Document images with source code:
..........
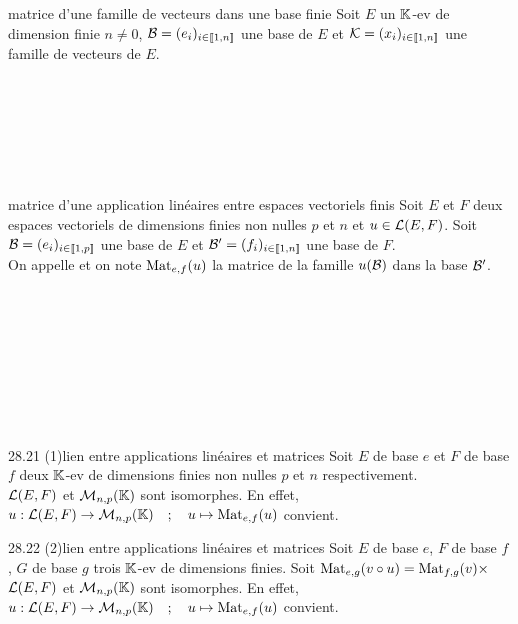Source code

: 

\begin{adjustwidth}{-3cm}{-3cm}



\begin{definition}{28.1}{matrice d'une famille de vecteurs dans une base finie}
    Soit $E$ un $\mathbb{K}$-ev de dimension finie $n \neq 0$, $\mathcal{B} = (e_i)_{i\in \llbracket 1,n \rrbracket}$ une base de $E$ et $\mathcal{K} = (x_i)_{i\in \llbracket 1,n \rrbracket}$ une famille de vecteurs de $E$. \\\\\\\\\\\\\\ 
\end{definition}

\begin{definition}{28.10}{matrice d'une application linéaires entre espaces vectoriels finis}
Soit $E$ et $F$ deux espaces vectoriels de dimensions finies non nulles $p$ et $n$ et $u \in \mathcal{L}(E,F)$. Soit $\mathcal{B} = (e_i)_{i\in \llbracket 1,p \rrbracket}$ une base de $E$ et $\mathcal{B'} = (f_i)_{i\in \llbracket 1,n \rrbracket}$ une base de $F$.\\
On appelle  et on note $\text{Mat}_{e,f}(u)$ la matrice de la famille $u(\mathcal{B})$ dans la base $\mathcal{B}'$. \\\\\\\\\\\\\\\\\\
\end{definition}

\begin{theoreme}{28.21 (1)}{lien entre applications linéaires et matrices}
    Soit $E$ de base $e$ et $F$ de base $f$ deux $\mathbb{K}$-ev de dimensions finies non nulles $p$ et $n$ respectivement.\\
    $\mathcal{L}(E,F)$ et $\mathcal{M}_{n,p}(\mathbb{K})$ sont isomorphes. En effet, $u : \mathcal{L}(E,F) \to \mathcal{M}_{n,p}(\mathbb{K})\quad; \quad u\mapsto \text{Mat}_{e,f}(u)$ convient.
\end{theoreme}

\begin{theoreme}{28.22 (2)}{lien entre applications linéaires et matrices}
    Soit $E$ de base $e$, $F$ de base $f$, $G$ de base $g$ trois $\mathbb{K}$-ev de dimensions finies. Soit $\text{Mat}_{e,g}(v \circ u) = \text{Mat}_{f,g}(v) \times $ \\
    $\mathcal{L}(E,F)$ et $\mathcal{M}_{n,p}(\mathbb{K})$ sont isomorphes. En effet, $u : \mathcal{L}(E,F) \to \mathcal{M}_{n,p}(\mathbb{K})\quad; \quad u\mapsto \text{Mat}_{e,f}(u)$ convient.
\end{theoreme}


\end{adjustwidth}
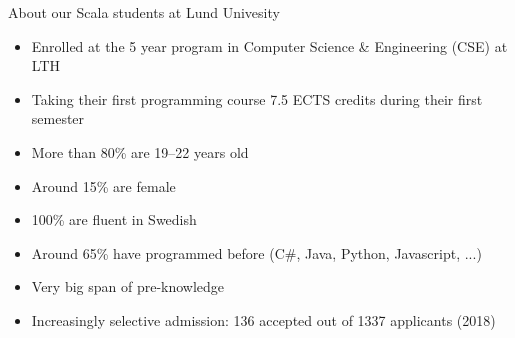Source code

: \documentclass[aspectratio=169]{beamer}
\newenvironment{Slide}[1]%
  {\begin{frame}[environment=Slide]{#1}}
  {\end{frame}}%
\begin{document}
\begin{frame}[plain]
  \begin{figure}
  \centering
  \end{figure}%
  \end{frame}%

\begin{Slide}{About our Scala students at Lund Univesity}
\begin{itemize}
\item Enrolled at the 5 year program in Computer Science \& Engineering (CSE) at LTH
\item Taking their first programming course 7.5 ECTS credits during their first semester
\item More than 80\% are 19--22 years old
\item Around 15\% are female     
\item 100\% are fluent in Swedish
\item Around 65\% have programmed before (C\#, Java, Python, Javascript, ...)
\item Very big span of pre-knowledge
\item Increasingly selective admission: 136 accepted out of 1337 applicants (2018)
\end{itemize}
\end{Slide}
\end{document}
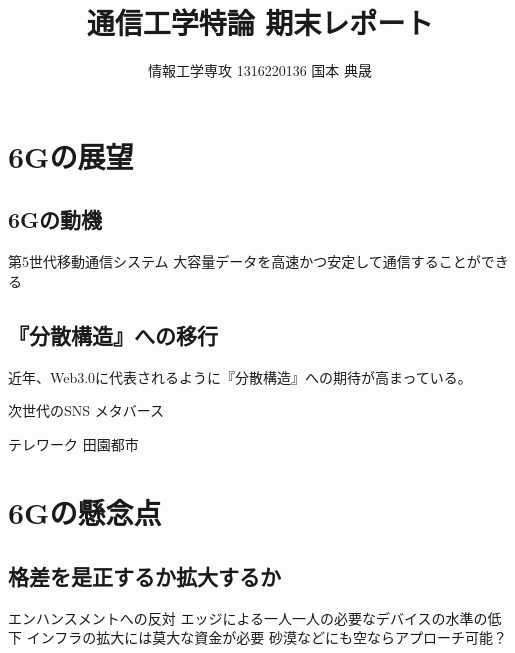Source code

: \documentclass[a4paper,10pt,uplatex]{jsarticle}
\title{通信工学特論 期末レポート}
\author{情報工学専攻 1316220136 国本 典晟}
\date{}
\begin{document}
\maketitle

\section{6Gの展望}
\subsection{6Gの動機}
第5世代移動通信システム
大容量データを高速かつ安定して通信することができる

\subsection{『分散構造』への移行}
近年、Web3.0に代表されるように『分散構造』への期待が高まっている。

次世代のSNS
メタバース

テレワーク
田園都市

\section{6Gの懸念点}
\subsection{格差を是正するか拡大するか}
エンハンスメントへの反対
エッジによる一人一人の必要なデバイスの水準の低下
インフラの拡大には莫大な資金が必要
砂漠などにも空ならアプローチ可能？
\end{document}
..........
Your task is to list each line of the records with the word "theoreme".

\begin{theoreme}{28.21 (1)}{lien entre applications linéaires et matrices}
\end{theoreme}
\begin{theoreme}{28.22 (2)}{lien entre applications linéaires et matrices}
\end{theoreme}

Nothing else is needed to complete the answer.